本記事では、赤外線方式の特徴や測定原理、活用されている業界、製品についてご紹介します。

赤外線方式の非接触厚さ計とは

特定の物質に対して赤外線の照射を行い、赤外線の吸収・反射・透過などの光学特性の変化を活用して測定を行う厚さ計です。

透過や反射した光の強さをセンサで読み取ることで、素材に触れず、壊すことなく厚さを測定できます。多層構造や成分ごとの厚さ差を把握できるため、ラミネートや機能性フィルムなどの層別管理に向いています。

赤外線方式の測定の原理と特徴

測定原理

赤外線方式の厚さ計は、素材に赤外線を照射し、透過・反射・吸収といった光のふるまいの変化を測定することで厚さを算出する方式です。

素材には、分子構造に応じて特定の波長に反応する特性があります。赤外線を照射したときに、どれだけの光が吸収・透過・反射されたかをセンサで検出し、その結果をあらかじめ登録された基準データ(検量線)と比較して厚さに換算します。

使用する赤外線の波長を切り替えることで、多層構造の中から特定の層だけを選んで測定することも可能です。

主な特徴

 

非接触で多層構造の測定に対応

非接触・非破壊で素材の層ごとの厚さを測定できます。素材に応じて吸収波長を切り替えることで、多層フィルム中のEVOH層やナイロン層などを個別に測定することが可能です。

特定層の厚さばらつきを把握できるため、積層材の品質管理に役立ちます。

吸収特性がある素材に限定される

対象物が赤外線を吸収することが前提となるため、金属箔のように赤外線を透過・吸収しない素材には適用できません。

また、素材が薄すぎる場合や、吸収帯が検出波長域にない場合も測定は困難です。赤外線方式を採用する場合は、対象の赤外線吸収スペクトルに合わせた波長選定が必要です。

周囲環境の影響を受けやすい

赤外線は周囲の温度や外光の影響を受けやすく、測定精度に影響を及ぼす場合があります。高温環境下では、センサと試料が放射する赤外線が干渉するため、安定運用のためには冷却対策や光学窓の清掃などが必要です。

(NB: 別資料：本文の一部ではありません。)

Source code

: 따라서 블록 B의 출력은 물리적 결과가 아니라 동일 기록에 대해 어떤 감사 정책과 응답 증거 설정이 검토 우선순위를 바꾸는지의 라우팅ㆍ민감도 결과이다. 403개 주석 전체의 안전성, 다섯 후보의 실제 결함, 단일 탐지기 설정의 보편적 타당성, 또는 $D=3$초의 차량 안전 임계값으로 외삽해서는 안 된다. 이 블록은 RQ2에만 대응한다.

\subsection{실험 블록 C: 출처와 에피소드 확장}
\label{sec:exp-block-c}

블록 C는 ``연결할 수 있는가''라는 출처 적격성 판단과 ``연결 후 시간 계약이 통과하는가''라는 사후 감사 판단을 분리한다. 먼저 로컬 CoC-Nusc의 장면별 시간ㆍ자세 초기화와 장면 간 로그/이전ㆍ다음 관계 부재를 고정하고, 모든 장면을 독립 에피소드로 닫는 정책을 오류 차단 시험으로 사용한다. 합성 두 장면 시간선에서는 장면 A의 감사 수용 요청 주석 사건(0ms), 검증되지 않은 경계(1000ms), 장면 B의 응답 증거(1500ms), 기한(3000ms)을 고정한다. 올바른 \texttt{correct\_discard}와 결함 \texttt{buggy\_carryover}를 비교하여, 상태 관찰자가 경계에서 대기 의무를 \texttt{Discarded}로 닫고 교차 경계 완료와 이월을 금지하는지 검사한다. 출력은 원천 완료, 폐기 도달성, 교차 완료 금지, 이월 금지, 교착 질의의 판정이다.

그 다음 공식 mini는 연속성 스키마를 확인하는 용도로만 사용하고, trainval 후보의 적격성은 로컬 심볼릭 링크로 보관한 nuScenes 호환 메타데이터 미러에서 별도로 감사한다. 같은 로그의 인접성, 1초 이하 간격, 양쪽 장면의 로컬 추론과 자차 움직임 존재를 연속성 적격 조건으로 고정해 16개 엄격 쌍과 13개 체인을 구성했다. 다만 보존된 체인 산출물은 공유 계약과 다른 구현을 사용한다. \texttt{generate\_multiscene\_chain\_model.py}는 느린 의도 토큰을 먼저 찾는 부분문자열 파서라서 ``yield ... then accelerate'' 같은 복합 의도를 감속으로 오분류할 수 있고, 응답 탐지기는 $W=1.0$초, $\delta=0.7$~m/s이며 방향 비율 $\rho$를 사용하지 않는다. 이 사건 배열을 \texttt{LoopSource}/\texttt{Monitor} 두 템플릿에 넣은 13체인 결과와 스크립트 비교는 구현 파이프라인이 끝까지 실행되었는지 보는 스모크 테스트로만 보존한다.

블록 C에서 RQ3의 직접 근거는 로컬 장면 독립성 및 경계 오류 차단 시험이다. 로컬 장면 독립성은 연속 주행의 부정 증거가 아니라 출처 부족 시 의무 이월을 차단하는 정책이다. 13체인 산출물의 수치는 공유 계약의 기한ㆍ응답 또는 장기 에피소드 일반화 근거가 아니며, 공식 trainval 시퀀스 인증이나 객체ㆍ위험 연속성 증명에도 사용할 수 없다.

複数波長での比率測定によって、一部の外乱要因を補正できる厚さ計も存在します。

活用されている業界・用途

赤外線方式の非接触厚さ計は、多層構造や機能性材料の一部層だけを狙って厚さを測定できる特徴から、食品・医療・エネルギー分野などで広く活用されています。たとえば、以下の素材・製品が挙げられます。

     
  • 食品・医療用の多層フィルム
  •  
  • ラミネート材やコーティング層の厚さ測定
  •  
  • リチウム電池の多層電極フィルム
  •  
  • 構成材料の一部層だけを測定したい製品

食品包装材では、バリア性を持つEVOH層の厚さを赤外線で個別にモニタリングすることで、保存性や耐久性の管理が可能です。医療用途では、PE・ナイロンなどの多層構造フィルムに対して、非接触かつリアルタイムで層厚を確認できるため、品質の一貫性維持に寄与します。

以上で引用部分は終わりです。